# LGBM Training

In [17]:
import gc
from concurrent.futures import ThreadPoolExecutor

import pandas as pd
import numpy as np
import os
import lightgbm as lgb
import json
import sklearn.metrics
from sklearn.metrics import f1_score, roc_auc_score
from sklearn.model_selection import train_test_split
from scipy.sparse import dok_matrix, coo_matrix
from sklearn.utils.multiclass import type_of_target
import pickle as pkl

### Basic definitions

In [3]:
BASE_DIR = os.getcwd()
DATA_DIR = os.path.join(BASE_DIR, 'data/')
MODELS_DIR = os.path.join(BASE_DIR, 'models/')
RANDOM_STATE = 2017

### Load data

In [3]:
aisles = pd.read_csv(os.path.join(DATA_DIR, 'aisles.csv'), dtype={'aisle_id': np.uint8, 'aisle': 'category'})
departments = pd.read_csv(DATA_DIR + 'departments.csv', dtype={'department_id': np.uint8,
                                                               'department': 'category'})
order_prior = pd.read_csv(DATA_DIR + 'order_products__prior.csv', dtype={'order_id': np.uint32,
                                                                         'product_id': np.uint16,
                                                                         'add_to_cart_order': np.uint8,
                                                                         'reordered': bool})
order_train = pd.read_csv(DATA_DIR + 'order_products__train.csv', dtype={'order_id': np.uint32,
                                                                         'product_id': np.uint16,
                                                                         'add_to_cart_order': np.uint8,
                                                                         'reordered': bool})
orders = pd.read_csv(DATA_DIR + 'orders.csv', dtype={'order_id': np.uint32,
                                                     'user_id': np.uint32,
                                                     'eval_set': 'category',
                                                     'order_number': np.uint8,
                                                     'order_dow': np.uint8,
                                                     'order_hour_of_day': np.uint8})
products = pd.read_csv(DATA_DIR + 'products.csv', dtype={'product_id': np.uint16,
                                                         'aisle_id': np.uint8,
                                                         'department_id': np.uint8})
product_embeddings = pd.read_pickle(DATA_DIR + 'product_embeddings.pkl')

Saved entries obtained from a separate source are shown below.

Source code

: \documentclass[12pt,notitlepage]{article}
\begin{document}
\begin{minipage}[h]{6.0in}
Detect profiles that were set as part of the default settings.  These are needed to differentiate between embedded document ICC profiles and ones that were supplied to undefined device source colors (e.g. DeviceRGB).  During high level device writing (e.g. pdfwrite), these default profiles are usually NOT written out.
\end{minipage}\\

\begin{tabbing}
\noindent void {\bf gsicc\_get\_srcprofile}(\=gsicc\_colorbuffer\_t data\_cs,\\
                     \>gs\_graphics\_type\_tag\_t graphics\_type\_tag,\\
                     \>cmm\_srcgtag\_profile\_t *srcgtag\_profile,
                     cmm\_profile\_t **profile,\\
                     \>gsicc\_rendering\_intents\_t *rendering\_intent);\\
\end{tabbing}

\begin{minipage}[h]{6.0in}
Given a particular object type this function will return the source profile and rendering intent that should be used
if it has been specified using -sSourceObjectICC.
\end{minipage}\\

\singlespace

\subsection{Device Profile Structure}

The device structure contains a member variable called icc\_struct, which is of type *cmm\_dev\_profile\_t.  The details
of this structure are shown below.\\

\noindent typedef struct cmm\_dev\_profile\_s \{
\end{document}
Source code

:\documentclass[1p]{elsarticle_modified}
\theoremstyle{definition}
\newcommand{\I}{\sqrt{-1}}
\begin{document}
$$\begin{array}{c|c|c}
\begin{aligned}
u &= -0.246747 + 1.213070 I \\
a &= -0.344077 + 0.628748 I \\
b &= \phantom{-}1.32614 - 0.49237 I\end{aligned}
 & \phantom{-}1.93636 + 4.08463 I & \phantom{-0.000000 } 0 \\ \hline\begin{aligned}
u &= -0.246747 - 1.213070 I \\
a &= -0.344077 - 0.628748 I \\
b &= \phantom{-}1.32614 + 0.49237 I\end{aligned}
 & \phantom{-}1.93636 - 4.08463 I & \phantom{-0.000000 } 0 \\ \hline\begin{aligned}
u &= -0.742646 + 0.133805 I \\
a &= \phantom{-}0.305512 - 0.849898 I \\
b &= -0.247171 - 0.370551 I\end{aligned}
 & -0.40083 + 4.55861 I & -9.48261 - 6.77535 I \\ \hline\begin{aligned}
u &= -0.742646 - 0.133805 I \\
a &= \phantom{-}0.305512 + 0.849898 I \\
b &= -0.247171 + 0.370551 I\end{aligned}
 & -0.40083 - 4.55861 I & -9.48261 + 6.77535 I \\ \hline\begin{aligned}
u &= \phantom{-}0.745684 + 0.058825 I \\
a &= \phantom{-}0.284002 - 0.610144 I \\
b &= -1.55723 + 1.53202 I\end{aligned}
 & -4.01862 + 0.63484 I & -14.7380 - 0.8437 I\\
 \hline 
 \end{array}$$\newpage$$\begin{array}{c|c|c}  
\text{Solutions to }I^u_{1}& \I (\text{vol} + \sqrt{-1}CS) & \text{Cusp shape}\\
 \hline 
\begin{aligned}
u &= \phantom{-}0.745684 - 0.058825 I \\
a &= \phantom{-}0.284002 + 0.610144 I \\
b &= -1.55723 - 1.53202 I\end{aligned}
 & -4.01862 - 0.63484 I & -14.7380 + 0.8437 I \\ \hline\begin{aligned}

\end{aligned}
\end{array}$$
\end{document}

product_periods = pd.read_pickle(DATA_DIR + 'product_periods_stat.pkl').fillna(9999)

embedings = list(range(32))
product_embeddings = product_embeddings[embedings + ['product_id']]

user_dep_stat = pd.read_pickle(DATA_DIR + 'user_department_products.pkl')
user_aisle_stat = pd.read_pickle(DATA_DIR + 'user_aisle_products.pkl')

### Create weights and probabilities

In [14]:
print('Create weights')
weights = order_train.groupby('order_id')['reordered'].sum().to_frame('weights')
weights.reset_index(inplace=True)

print('creating probabilities')
prob = pd.merge(order_prior, orders, on='order_id')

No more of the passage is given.